Nutrient Name: Coenzyme Q10.
Synonyms: Coenzyme Q, coQ10, ubidecarenone; co-enzyme Q10, coQ10-alpha-cyclodextrin, coenzyme Q (50), coQ, coQ(50), co-Q10, coQ-10, 2,3 dimethoxy-5 methyl-6-decaprenyl benzoquinone, mitoquinone, Q10, ubiquinone, ubiquinone-10, ubiquinone-Q10, vitamin q10, vitamin Q10.
Related Substance: Ubiquinol (QH).
Synthetic Analog: Idebenone (water soluble).
Trade Names: Andelir, Cavamax W8/CoQ10, Heartcin, Neuquinone, Taidecanone, UBTH, Udekinon.
Chemistry and Form
Coenzyme Q10 (coQ10) belongs to a family of compounds known as ubiquinones, all of which are characterized by a functional group known as a benzoquinone . Ubiquinones are fat-soluble molecules with between 1 and 12 isoprene (5-carbon) units. Among the 10 naturally occurring coenzyme Q compounds, the ubiquinone found in humans is known as coenzyme Q10 because of the distinctive “tail” of 10 isoprene units (containing 50 carbons in toto) attached to its benzoquinone “head.”
Physiology and Function
In humans, coQ10 is synthesized in most tissues throughout the body. Three major steps are involved in the endogenous synthesis of coQ10: (1) synthesis of the benzoquinone structure from tyrosine or phenylalanine, (2) synthesis of the isoprene side chain from acetyl coenzyme A (CoA) via the mevalonate pathway, and (3) the condensation or merging of these two structures. 3-Hydroxy-3-methylglutaryl-CoA (HMG-CoA) reductase is the critical enzyme regulating coQ10 synthesis as well as cholesterol synthesis.

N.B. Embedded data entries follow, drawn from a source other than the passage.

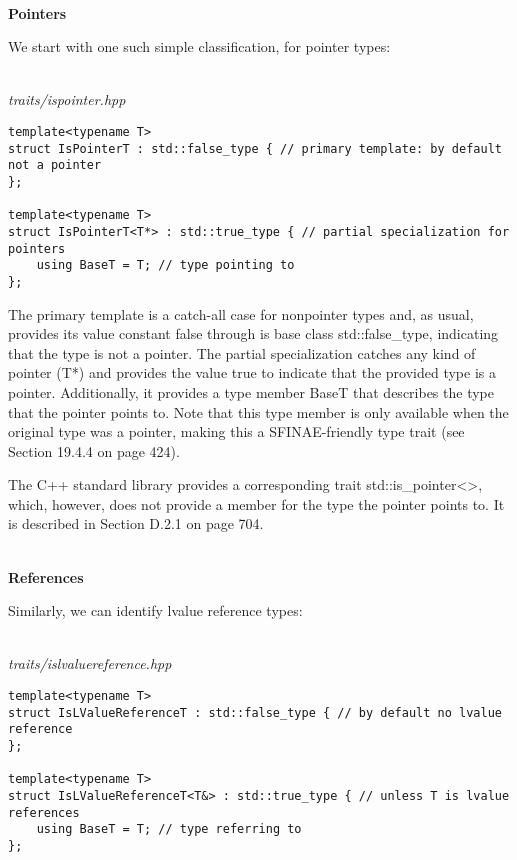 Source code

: \hspace*{\fill} \\ %
\noindent
\textbf{Pointers}

We start with one such simple classification, for pointer types:

\hspace*{\fill} \\ %
\noindent
\textit{traits/ispointer.hpp}
\begin{lstlisting}[style=styleCXX]
template<typename T>
struct IsPointerT : std::false_type { // primary template: by default not a pointer
};

template<typename T>
struct IsPointerT<T*> : std::true_type { // partial specialization for pointers
	using BaseT = T; // type pointing to
};
\end{lstlisting}

The primary template is a catch-all case for nonpointer types and, as usual, provides its value constant false through is base class std::false\_type, indicating that the type is not a pointer. The partial specialization catches any kind of pointer (T*) and provides the value true to indicate that the provided type is a pointer. Additionally, it provides a type member BaseT that describes the type that the pointer points to. Note that this type member is only available when the original type was a pointer, making this a SFINAE-friendly type trait (see Section 19.4.4 on page 424).

The C++ standard library provides a corresponding trait std::is\_pointer<>, which, however, does not provide a member for the type the pointer points to. It is described in Section D.2.1 on page 704.

\hspace*{\fill} \\ %
\noindent
\textbf{References}

Similarly, we can identify lvalue reference types:

\hspace*{\fill} \\ %
\noindent
\textit{traits/islvaluereference.hpp}
\begin{lstlisting}[style=styleCXX]
template<typename T>
struct IsLValueReferenceT : std::false_type { // by default no lvalue reference
};

template<typename T>
struct IsLValueReferenceT<T&> : std::true_type { // unless T is lvalue references
	using BaseT = T; // type referring to
};
\end{lstlisting}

Coenzyme Q is highly soluble in lipids and is found in virtually all cell membranes, as well as lipoproteins. The primary biochemical action of coQ10 is as a coenzyme for numerous enzymes in the electron transport chain, a series of oxidation-reduction (redox) reactions involved in cellular respiration, where the presence of coQ in the inner mitochondrial membrane is required for the conversion of energy from carbohydrates and fats in the synthesis of adenosine triphosphate (ATP). Within the mitochondrial electron transport chain, coQ accepts electrons from reducing equivalents generated during fatty acid and glucose metabolism and transfers them to electron acceptors. Simultaneously, a proton gradient across that membrane results when coQ transfers protons outside the inner mitochondrial membrane. When the protons subsequently flow back into the mitochondrial interior, energy is released to form ATP.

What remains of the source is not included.